___ Records shown

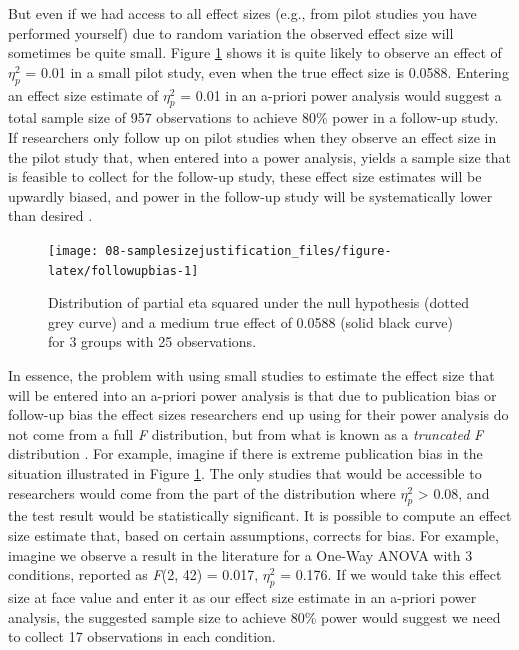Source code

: \documentclass[
  oneside]{krantz}
\begin{document}
But even if we had access to all effect sizes (e.g., from pilot studies you have performed yourself) due to random variation the observed effect size will sometimes be quite small. Figure \ref{fig:followupbias} shows it is quite likely to observe an effect of \(\eta_p^2\) = 0.01 in a small pilot study, even when the true effect size is 0.0588. Entering an effect size estimate of \(\eta_p^2\) = 0.01 in an a-priori power analysis would suggest a total sample size of 957 observations to achieve 80\% power in a follow-up study. If researchers only follow up on pilot studies when they observe an effect size in the pilot study that, when entered into a power analysis, yields a sample size that is feasible to collect for the follow-up study, these effect size estimates will be upwardly biased, and power in the follow-up study will be systematically lower than desired \citep{albers_when_2018}.



\begin{figure}

{\centering \texttt{[image: 08-samplesizejustification\_files/figure-latex/followupbias-1]} 

}

\caption{Distribution of partial eta squared under the null hypothesis (dotted grey curve) and a medium true effect of 0.0588 (solid black curve) for 3 groups with 25 observations.}\label{fig:followupbias}
\end{figure}

In essence, the problem with using small studies to estimate the effect size that will be entered into an a-priori power analysis is that due to publication bias or follow-up bias the effect sizes researchers end up using for their power analysis do not come from a full \emph{F} distribution, but from what is known as a \emph{truncated} \emph{F} distribution \citep{taylor_bias_1996}. For example, imagine if there is extreme publication bias in the situation illustrated in Figure \ref{fig:followupbias}. The only studies that would be accessible to researchers would come from the part of the distribution where \(\eta_p^2\) \textgreater{} 0.08, and the test result would be statistically significant. It is possible to compute an effect size estimate that, based on certain assumptions, corrects for bias. For example, imagine we observe a result in the literature for a One-Way ANOVA with 3 conditions, reported as \emph{F}(2, 42) = 0.017, \(\eta_p^2\) = 0.176. If we would take this effect size at face value and enter it as our effect size estimate in an a-priori power analysis, the suggested sample size to achieve 80\% power would suggest we need to collect 17 observations in each condition.
\end{document}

______

Work required. Every line of the material above must be written out exactly, with no pictures.

Written response.
Source code

: \documentclass[
  oneside]{krantz}
\begin{document}
But even if we had access to all effect sizes (e.g., from pilot studies you have performed yourself) due to random variation the observed effect size will sometimes be quite small. Figure \ref{fig:followupbias} shows it is quite likely to observe an effect of \(\eta_p^2\) = 0.01 in a small pilot study, even when the true effect size is 0.0588. Entering an effect size estimate of \(\eta_p^2\) = 0.01 in an a-priori power analysis would suggest a total sample size of 957 observations to achieve 80\% power in a follow-up study. If researchers only follow up on pilot studies when they observe an effect size in the pilot study that, when entered into a power analysis, yields a sample size that is feasible to collect for the follow-up study, these effect size estimates will be upwardly biased, and power in the follow-up study will be systematically lower than desired \citep{albers_when_2018}.



\begin{figure}

{\centering \texttt{[image: 08-samplesizejustification\_files/figure-latex/followupbias-1]} 

}

\caption{Distribution of partial eta squared under the null hypothesis (dotted grey curve) and a medium true effect of 0.0588 (solid black curve) for 3 groups with 25 observations.}\label{fig:followupbias}
\end{figure}

In essence, the problem with using small studies to estimate the effect size that will be entered into an a-priori power analysis is that due to publication bias or follow-up bias the effect sizes researchers end up using for their power analysis do not come from a full \emph{F} distribution, but from what is known as a \emph{truncated} \emph{F} distribution \citep{taylor_bias_1996}. For example, imagine if there is extreme publication bias in the situation illustrated in Figure \ref{fig:followupbias}. The only studies that would be accessible to researchers would come from the part of the distribution where \(\eta_p^2\) \textgreater{} 0.08, and the test result would be statistically significant. It is possible to compute an effect size estimate that, based on certain assumptions, corrects for bias. For example, imagine we observe a result in the literature for a One-Way ANOVA with 3 conditions, reported as \emph{F}(2, 42) = 0.017, \(\eta_p^2\) = 0.176. If we would take this effect size at face value and enter it as our effect size estimate in an a-priori power analysis, the suggested sample size to achieve 80\% power would suggest we need to collect 17 observations in each condition.
\end{document}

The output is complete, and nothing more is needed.